**Extracted entries**
- - - - - - -
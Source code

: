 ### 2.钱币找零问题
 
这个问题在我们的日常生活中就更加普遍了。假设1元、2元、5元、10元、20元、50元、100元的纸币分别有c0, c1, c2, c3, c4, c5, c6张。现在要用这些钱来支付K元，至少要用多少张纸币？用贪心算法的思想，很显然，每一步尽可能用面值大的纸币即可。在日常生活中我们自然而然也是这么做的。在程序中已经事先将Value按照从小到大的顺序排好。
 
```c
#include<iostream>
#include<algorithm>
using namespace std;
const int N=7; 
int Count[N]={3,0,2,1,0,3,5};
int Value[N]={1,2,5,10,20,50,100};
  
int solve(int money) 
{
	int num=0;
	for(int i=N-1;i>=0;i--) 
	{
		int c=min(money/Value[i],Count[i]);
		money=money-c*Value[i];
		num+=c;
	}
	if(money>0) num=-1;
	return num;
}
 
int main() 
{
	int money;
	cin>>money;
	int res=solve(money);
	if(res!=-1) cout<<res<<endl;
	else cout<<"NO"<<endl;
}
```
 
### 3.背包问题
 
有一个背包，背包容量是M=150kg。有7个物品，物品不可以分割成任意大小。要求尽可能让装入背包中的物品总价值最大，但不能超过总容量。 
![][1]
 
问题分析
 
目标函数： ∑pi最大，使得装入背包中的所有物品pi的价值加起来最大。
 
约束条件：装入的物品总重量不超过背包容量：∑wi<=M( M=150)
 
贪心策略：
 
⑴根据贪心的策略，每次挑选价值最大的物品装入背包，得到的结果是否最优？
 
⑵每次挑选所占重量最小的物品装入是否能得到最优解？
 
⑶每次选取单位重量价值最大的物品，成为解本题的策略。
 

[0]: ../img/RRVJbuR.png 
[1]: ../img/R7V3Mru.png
- - - - - - -
**What is being asked**
The entries above must be copied verbatim. Leave none out.

**Output below**
Source code

: ### 2.钱币找零问题
 
这个问题在我们的日常生活中就更加普遍了。假设1元、2元、5元、10元、20元、50元、100元的纸币分别有c0, c1, c2, c3, c4, c5, c6张。现在要用这些钱来支付K元，至少要用多少张纸币？用贪心算法的思想，很显然，每一步尽可能用面值大的纸币即可。在日常生活中我们自然而然也是这么做的。在程序中已经事先将Value按照从小到大的顺序排好。
 
```c
#include<iostream>
#include<algorithm>
using namespace std;
const int N=7; 
int Count[N]={3,0,2,1,0,3,5};
int Value[N]={1,2,5,10,20,50,100};
  
int solve(int money) 
{
	int num=0;
	for(int i=N-1;i>=0;i--) 
	{
		int c=min(money/Value[i],Count[i]);
		money=money-c*Value[i];
		num+=c;
	}
	if(money>0) num=-1;
	return num;
}
 
int main() 
{
	int money;
	cin>>money;
	int res=solve(money);
	if(res!=-1) cout<<res<<endl;
	else cout<<"NO"<<endl;
}
```
 
### 3.背包问题
 
有一个背包，背包容量是M=150kg。有7个物品，物品不可以分割成任意大小。要求尽可能让装入背包中的物品总价值最大，但不能超过总容量。 
![][1]
 
问题分析
 
目标函数： ∑pi最大，使得装入背包中的所有物品pi的价值加起来最大。
 
约束条件：装入的物品总重量不超过背包容量：∑wi<=M( M=150)
 
贪心策略：
 
⑴根据贪心的策略，每次挑选价值最大的物品装入背包，得到的结果是否最优？
 
⑵每次挑选所占重量最小的物品装入是否能得到最优解？
 
⑶每次选取单位重量价值最大的物品，成为解本题的策略。
 

[0]: ../img/RRVJbuR.png 
[1]: ../img/R7V3Mru.png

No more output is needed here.